Очевидно, что эти числа условные, и связаны не только с необходимостью ввести шкалу опасности, но и с чисто политическими мотивами — крупные объекты мы можем наблюдать сильно заранее и вовремя предупредить.
Челябинскому не повезло: его можно было бы зафиксировать, если бы он подлетал с ночной стороны, такие прецеденты бывали и не раз, но он решил лететь с утренней стороны, со стороны освещенного солнцем неба. Конечно же, учитывая малый размер, его яркость на ярком фоне неба была непримечательной, вот его никто и не обнаружил.
Почему был такой ажиотаж? Потому, что метеорит упал в районе крупного города. На Земле ⅔ поверхности покрыты водой, и не вся суша обжита. Объекты падали и до челябинского события и будут падать после. Эта дата резонансна только за счет его освещения в СМИ и появления сурового челябинского метеоритного фольклора.
— Конец света — это миф? Может ли что-то упасть на Землю, что приведет к концу света? Можно ли защититься от этого?
Конец света — не миф. Просто он не произойдет. С точки зрения астероидно-кометной опасности, вероятность падения крупного объекта, способного уничтожить биосферу на поверхности Земли, крайне невелика.
У нас есть технологии обнаружения и расчета орбиты подобных объектов, есть методы противодействия — они ни разу не применялись, но они существуют. Появится потребность в их испытании — они случатся. Так что крупный астероид на Землю не упадет, можете быть спокойны.
То же самое касается и региональных катастроф — крупнее 100 метров мы ничего не ждем. А вот «мелкие», с точки зрения астрономии, объекты, типа челябинского — да, их и обнаружить сложнее и никто не дает гарантию, что мы найдем их заранее, а значит и времени для организации мер противодействия будет меньше.

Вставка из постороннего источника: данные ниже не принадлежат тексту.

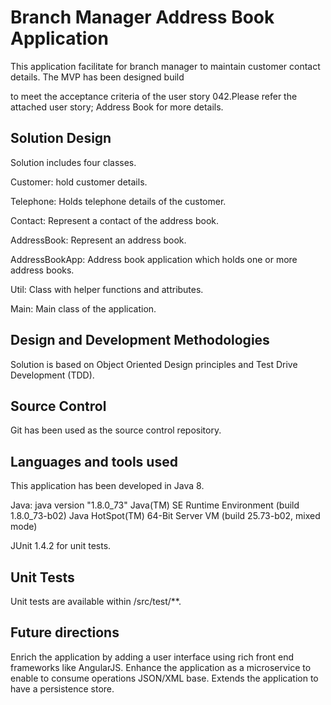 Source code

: Branch Manager Address Book Application
=======================================
This application facilitate for branch manager to maintain customer contact details. The MVP has been designed build

to meet the acceptance criteria of the user story 042.Please refer the attached user story; Address Book for more details.

Solution Design
---------------
Solution includes four classes.

Customer: hold customer details.

Telephone: Holds telephone details of the customer.

Contact: Represent a contact of the address book.

AddressBook: Represent an address book.

AddressBookApp: Address book application which holds one or more address books.

Util: Class with helper functions and attributes.

Main: Main class of the application.

Design and Development Methodologies
------------------------------------
Solution is based on Object Oriented Design principles and Test Drive Development (TDD).

Source Control
--------------
Git has been used as the source control repository.

Languages and tools used
------------------------
This application has been developed in Java 8.

Java:
java version "1.8.0_73"
Java(TM) SE Runtime Environment (build 1.8.0_73-b02)
Java HotSpot(TM) 64-Bit Server VM (build 25.73-b02, mixed mode)

JUnit 1.4.2 for unit tests.

Unit Tests
----------
Unit tests are available within /src/test/**.

Future directions
-----------------
Enrich the application by adding a user interface using rich front end frameworks like AngularJS.
Enhance the application as a microservice to enable to consume operations JSON/XML base.
Extends the application to have a persistence store.
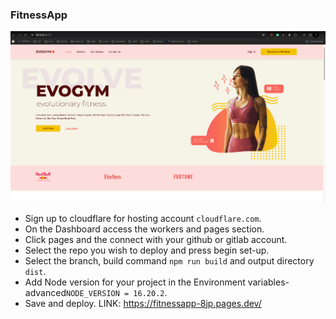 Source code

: ### FitnessApp
![Fitness Application](fitnessApp.png)
- Sign up to cloudflare for hosting account `cloudflare.com`.
- On the Dashboard access the workers and pages section.
- Click pages and the connect with your github or gitlab account.
- Select the repo you wish to deploy and press begin set-up.
- Select the branch, build command `npm run build` and output directory `dist`.
- Add Node version for your project in the Environment variables-advanced`NODE_VERSION = 16.20.2`.
- Save and deploy.
LINK: https://fitnessapp-8jp.pages.dev/
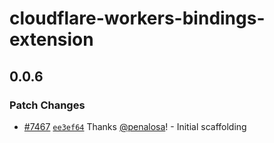 # cloudflare-workers-bindings-extension

## 0.0.6

### Patch Changes

- [#7467](https://github.com/cloudflare/workers-sdk/pull/7467) [`ee3ef64`](https://github.com/cloudflare/workers-sdk/commit/ee3ef64149380d306377b5bda9b34ff7e60a3035) Thanks [@penalosa](https://github.com/penalosa)! - Initial scaffolding
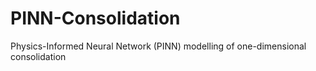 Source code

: # PINN-Consolidation
Physics-Informed Neural Network (PINN) modelling of one-dimensional consolidation
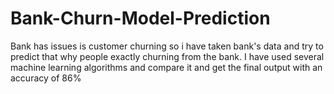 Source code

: # Bank-Churn-Model-Prediction
Bank has issues is customer churning so i have taken bank's data and try to predict that why people exactly churning from the bank. I have used several machine learning algorithms and compare it and get the final output with an accuracy of 86%
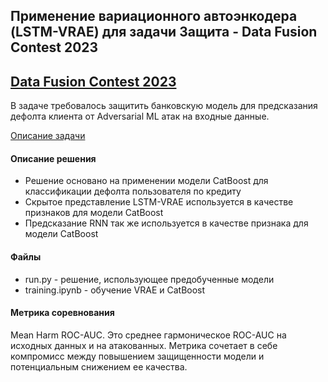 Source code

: ## Применение вариационного автоэнкодера (LSTM-VRAE) для задачи Защита - Data Fusion Contest 2023

## [Data Fusion Contest 2023](https://ods.ai/tracks/data-fusion-2023-competitions)

В задаче требовалось защитить банковскую модель для предсказания дефолта клиента от Adversarial ML атак на входные данные.

[Описание задачи](https://ods.ai/tracks/data-fusion-2023-competitions/competitions/data-fusion2023-defence)

#### Описание решения

- Решение основано на применении модели CatBoost для классификации дефолта пользователя по кредиту
- Скрытое представление LSTM-VRAE используется в качестве признаков для модели CatBoost
- Предсказание RNN так же используется в качестве признака для модели CatBoost

#### Файлы

- run.py - решение, использующее предобученные модели
- training.ipynb - обучение VRAE и CatBoost

#### Метрика соревнования
Mean Harm ROC-AUC. Это среднее гармоническое ROC-AUC на исходных данных и на атакованных. Метрика сочетает в себе компромисс между повышением защищенности модели и потенциальным снижением ее качества.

Поэтому, если подытожить, конца света не будет, но локальная катастрофа возможна. Я бы с удовольствием подискутировал на другие возможные варианты конца света: вспышка близкой сверхновой, проблемы с солнечным излучением, глобальное изменение температур, но это все отдельные темы для беседы.
Фото: Science Slam Ekaterinburg
О школе и преподавании
— Павел, вы основатель и научный руководитель единственной в России частной школы астрономии. Расскажите, пожалуйста, поподробнее, как устроена ваша школа? Чему вы учите? Почему вы решили создать ее?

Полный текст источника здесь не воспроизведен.